Thermal performance and stress analysis of heat spreaders for immersion cooling applications

This paper numerically investigates the thermal performance and stress analysis of enhanced Copper (Cu) spreaders for nucleate boiling immersion cooling of high-power electronic chips. The proposed spreaders take advantage of the remarkably high thermal conductivity of Cu (low thermal spreading resistance) and enhanced nucleate boiling heat transfer of dielectric liquid PF-5060 on Microporous Cu (MPC) coating. The spreaders topmost surfaces are smooth (Ra = 0.21 mu m), roughened (Ra = 1.44 mu m), and coated with an 80-mu m thick MPC layer.
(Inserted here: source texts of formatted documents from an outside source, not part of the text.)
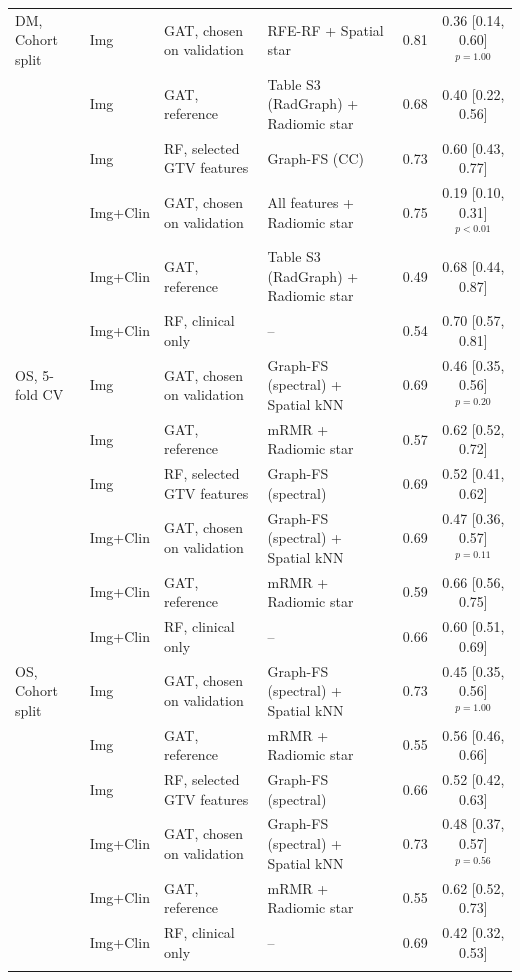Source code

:\begin{tabular}{@{}llllcc@{}}
\addlinespace
DM, Cohort split & Img & GAT, chosen on validation & RFE-RF + Spatial star & 0.81 & 0.36 [0.14, 0.60]$^{p=1.00}$ \\
 & Img & GAT, reference & Table S3 (RadGraph) + Radiomic star & 0.68 & 0.40 [0.22, 0.56] \\
 & Img & RF, selected GTV features & Graph-FS (CC) & 0.73 & 0.60 [0.43, 0.77] \\
 & Img+Clin & GAT, chosen on validation & All features + Radiomic star & 0.75 & 0.19 [0.10, 0.31]$^{p<0.01}$ \\
 & Img+Clin & GAT, reference & Table S3 (RadGraph) + Radiomic star & 0.49 & 0.68 [0.44, 0.87] \\
 & Img+Clin & RF, clinical only & -- & 0.54 & 0.70 [0.57, 0.81] \\
\midrule
OS, 5-fold CV & Img & GAT, chosen on validation & Graph-FS (spectral) + Spatial kNN & 0.69 & 0.46 [0.35, 0.56]$^{p=0.20}$ \\
 & Img & GAT, reference & mRMR + Radiomic star & 0.57 & 0.62 [0.52, 0.72] \\
 & Img & RF, selected GTV features & Graph-FS (spectral) & 0.69 & 0.52 [0.41, 0.62] \\
 & Img+Clin & GAT, chosen on validation & Graph-FS (spectral) + Spatial kNN & 0.69 & 0.47 [0.36, 0.57]$^{p=0.11}$ \\
 & Img+Clin & GAT, reference & mRMR + Radiomic star & 0.59 & 0.66 [0.56, 0.75] \\
 & Img+Clin & RF, clinical only & -- & 0.66 & 0.60 [0.51, 0.69] \\
\addlinespace
OS, Cohort split & Img & GAT, chosen on validation & Graph-FS (spectral) + Spatial kNN & 0.73 & 0.45 [0.35, 0.56]$^{p=1.00}$ \\
 & Img & GAT, reference & mRMR + Radiomic star & 0.55 & 0.56 [0.46, 0.66] \\
 & Img & RF, selected GTV features & Graph-FS (spectral) & 0.66 & 0.52 [0.42, 0.63] \\
 & Img+Clin & GAT, chosen on validation & Graph-FS (spectral) + Spatial kNN & 0.73 & 0.48 [0.37, 0.57]$^{p=0.56}$ \\
 & Img+Clin & GAT, reference & mRMR + Radiomic star & 0.55 & 0.62 [0.52, 0.73] \\
 & Img+Clin & RF, clinical only & -- & 0.69 & 0.42 [0.32, 0.53] \\
\botrule
\end{tabular}
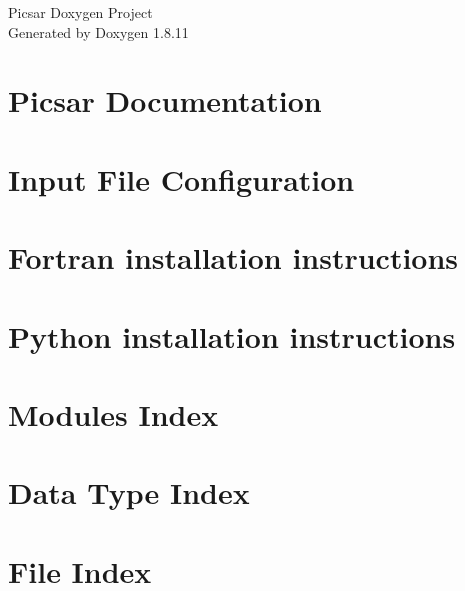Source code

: \documentclass[twoside]{book}
\newcommand{\+}{\discretionary{\mbox{\scriptsize$\hookleftarrow$}}{}{}}
\newcommand{\clearemptydoublepage}{%
  \newpage{\pagestyle{empty}\cleardoublepage}%
}
\begin{document}
\hypersetup{pageanchor=false,
             bookmarksnumbered=true,
             pdfencoding=unicode
            }
\begin{titlepage}
\vspace*{7cm}
\begin{center}%
{\Large Picsar Doxygen Project }\\
\vspace*{1cm}
{\large Generated by Doxygen 1.8.11}\\
\end{center}
\end{titlepage}
\clearemptydoublepage
\tableofcontents
\clearemptydoublepage
{}
\hypersetup{pageanchor=true}

\chapter{Picsar Documentation}
\label{index}\hypertarget{index}{}
\chapter{Input File Configuration}
\label{Input File Configuration}
\hypertarget{Input File Configuration}{}

\chapter{Fortran installation instructions}
\label{Fortran installation instructions}
\hypertarget{Fortran installation instructions}{}

\chapter{Python installation instructions}
\label{Python installation instructions}
\hypertarget{Python installation instructions}{}

\chapter{Modules Index}

\chapter{Data Type Index}

\chapter{File Index}

\end{document}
The spreader thicknesses (delta(Cu)) varied between 1.6 and 3.2 mm, the chip side length (L-C) between 10 and 30 mm, and chip thickness (delta(C)) between 200 and 500 mu m. The numerical results show that MPC spreaders remove the most significant quantity of thermal power (58-270 W) dissipated by underlying chips compared to plane (smooth and roughened) Cu spreaders (28-210 W). The MPC spreaders have the least total thermal resistance, and the corresponding maximum chip temperature (T-c,T-max) is low (67 degrees C) and in a considerable safe margin from the temperature limits set by the high-power chip industry (85-120 degrees C). The maximum Von-Mises stress (70 MPa) on the underlying chips cooled by MPC spreaders is 1/100 of the allowable yield strength of silicon (7 GPa) but much higher than those cooled by plane Cu spreaders (40-44 MPa). The total displacement or deformation due to the temperature gradient is 22 mu m and 4 mu m at the top face of the spreader and at the chip-spreader interface, respectively, for MPC spreaders cooling 500 mu m thick 10 x 10 mm underlying chips. The total displacement is much less (< 0.5 mu m) for all chips cooled by plane Cu spreaders or larger footprint area underlying chips (L-C = 20-30 mm) cooled by MPC spreaders. These numerical results demonstrate the capability of MPC spreaders for immersion cooling by nucleate boiling of dielectric liquid PF-5060 of high-power electronic chips.